Going line by line through the entries below, note each one with "функции", then report how many there are and nothing else.

_Source records_.
++++++++++++++++++++

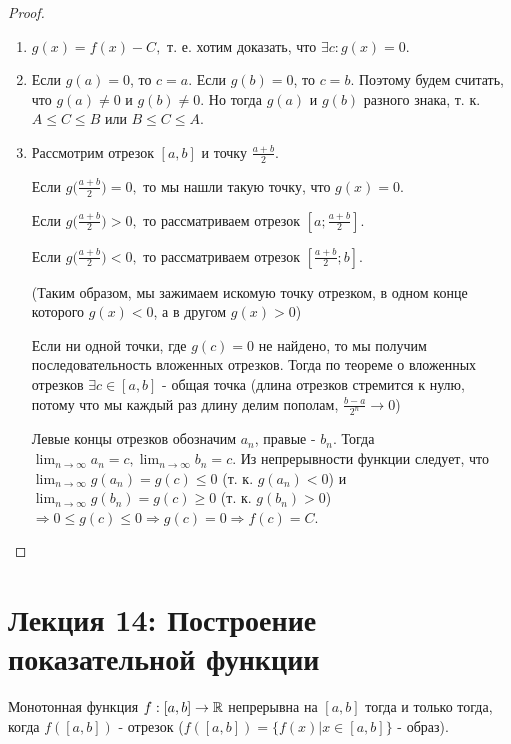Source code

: 	\begin{proof}
		\begin{enumerate}
			\item $g(x) = f(x) - C,$ т. е. хотим доказать, что $\exists c: g(x) = 0.$
			\item Если $g(a) = 0$, то $c = a$. Если $g(b) = 0$, то $c = b$. Поэтому будем считать, что $g(a) \neq 0$ и $g(b) \neq 0$. Но тогда  $g(a)$ и $g(b)$ разного знака, т. к. $A \leqslant C \leqslant B$ или $B \leqslant C \leqslant A$.
			\item Рассмотрим отрезок $[a, b]$ и точку $\frac{a + b}{2}$.
			
			Если $g\big(\frac{a + b}{2}\big) = 0,$ то мы нашли такую точку, что $g(x) = 0$.
			
			Если $g\big(\frac{a + b}{2}\big) > 0,$ то рассматриваем отрезок $[a; \frac{a + b}{2}]$.
			
			Если $g\big(\frac{a + b}{2}\big) < 0,$ то рассматриваем отрезок $[\frac{a + b}{2}; b]$.
			
			(Таким образом, мы зажимаем искомую точку отрезком, в одном конце которого $g(x) < 0$, а в другом $g(x) > 0$)
			
			Если ни одной точки, где $g(c) = 0$ не найдено, то мы получим последовательность вложенных отрезков. Тогда по теореме о вложенных отрезков $\exists c \in [a, b]$ - общая точка (длина отрезков стремится к нулю, потому что мы каждый раз длину делим пополам, $\frac{b - a}{2^n} \to 0$)
			
			Левые концы отрезков обозначим $a_n$, правые - $b_n$. Тогда $\lim_{n \to \infty} a_n = c, \lim_{n \to \infty} b_n = c$. Из непрерывности функции следует, что $\lim_{n \to \infty} g(a_n) = g(c) \leqslant 0$ (т. к. $g(a_n) < 0$) и $\lim_{n \to \infty} g(b_n) = g(c) \geqslant 0$ (т. к. $g(b_n) > 0$) $\Rightarrow 0 \leqslant g(c) \leqslant 0 \Rightarrow g(c) = 0 \Rightarrow f(c) = C.$
			
		\end{enumerate}
	\end{proof}
	
	\newpage
	
	\section*{Лекция 14: Построение показательной функции}
	
	\begin{theorem}
		Монотонная функция $f : [a, b] \to \mathbb R$ непрерывна на $[a, b]$ тогда и только тогда, когда $f([a, b])$ - отрезок ($f([a, b]) = \{f(x) | x \in [a, b]\}$ - образ).
	\end{theorem}
	
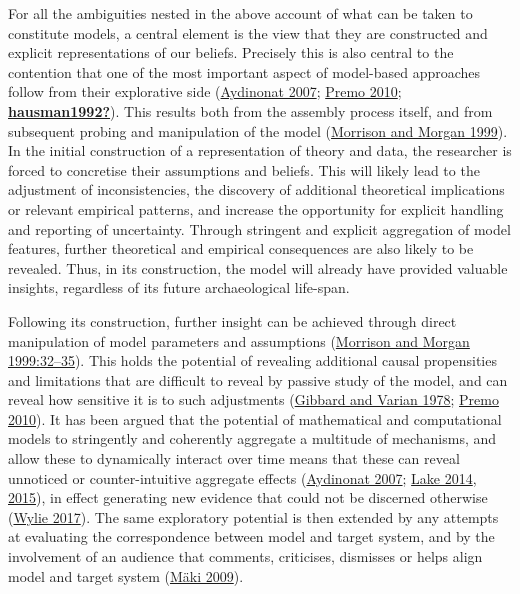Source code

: \documentclass[
  12pt,
  a4paper,
  oneside]{book}
\begin{document}
For all the ambiguities nested in the above account of what can be taken to constitute models, a central element is the view that they are constructed and explicit representations of our beliefs. Precisely this is also central to the contention that one of the most important aspect of model-based approaches follow from their explorative side (\protect\hyperlink{ref-aydinonat2007}{Aydinonat 2007}; \protect\hyperlink{ref-premo2010}{Premo 2010}; \protect\hyperlink{ref-hausman1992}{\textbf{hausman1992?}}). This results both from the assembly process itself, and from subsequent probing and manipulation of the model (\protect\hyperlink{ref-morrison1999}{Morrison and Morgan 1999}). In the initial construction of a representation of theory and data, the researcher is forced to concretise their assumptions and beliefs. This will likely lead to the adjustment of inconsistencies, the discovery of additional theoretical implications or relevant empirical patterns, and increase the opportunity for explicit handling and reporting of uncertainty. Through stringent and explicit aggregation of model features, further theoretical and empirical consequences are also likely to be revealed. Thus, in its construction, the model will already have provided valuable insights, regardless of its future archaeological life-span.

Following its construction, further insight can be achieved through direct manipulation of model parameters and assumptions (\protect\hyperlink{ref-morrison1999}{Morrison and Morgan 1999:32--35}). This holds the potential of revealing additional causal propensities and limitations that are difficult to reveal by passive study of the model, and can reveal how sensitive it is to such adjustments (\protect\hyperlink{ref-gibbard1978}{Gibbard and Varian 1978}; \protect\hyperlink{ref-premo2010}{Premo 2010}). It has been argued that the potential of mathematical and computational models to stringently and coherently aggregate a multitude of mechanisms, and allow these to dynamically interact over time means that these can reveal unnoticed or counter-intuitive aggregate effects (\protect\hyperlink{ref-aydinonat2007}{Aydinonat 2007}; \protect\hyperlink{ref-lake2014}{Lake 2014}, \protect\hyperlink{ref-lake2015}{2015}), in effect generating new evidence that could not be discerned otherwise (\protect\hyperlink{ref-wylie2017}{Wylie 2017}). The same exploratory potential is then extended by any attempts at evaluating the correspondence between model and target system, and by the involvement of an audience that comments, criticises, dismisses or helps align model and target system (\protect\hyperlink{ref-muxe4ki2009}{Mäki 2009}).
\end{document}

++++++++++++++++++++

_The completed task_. 2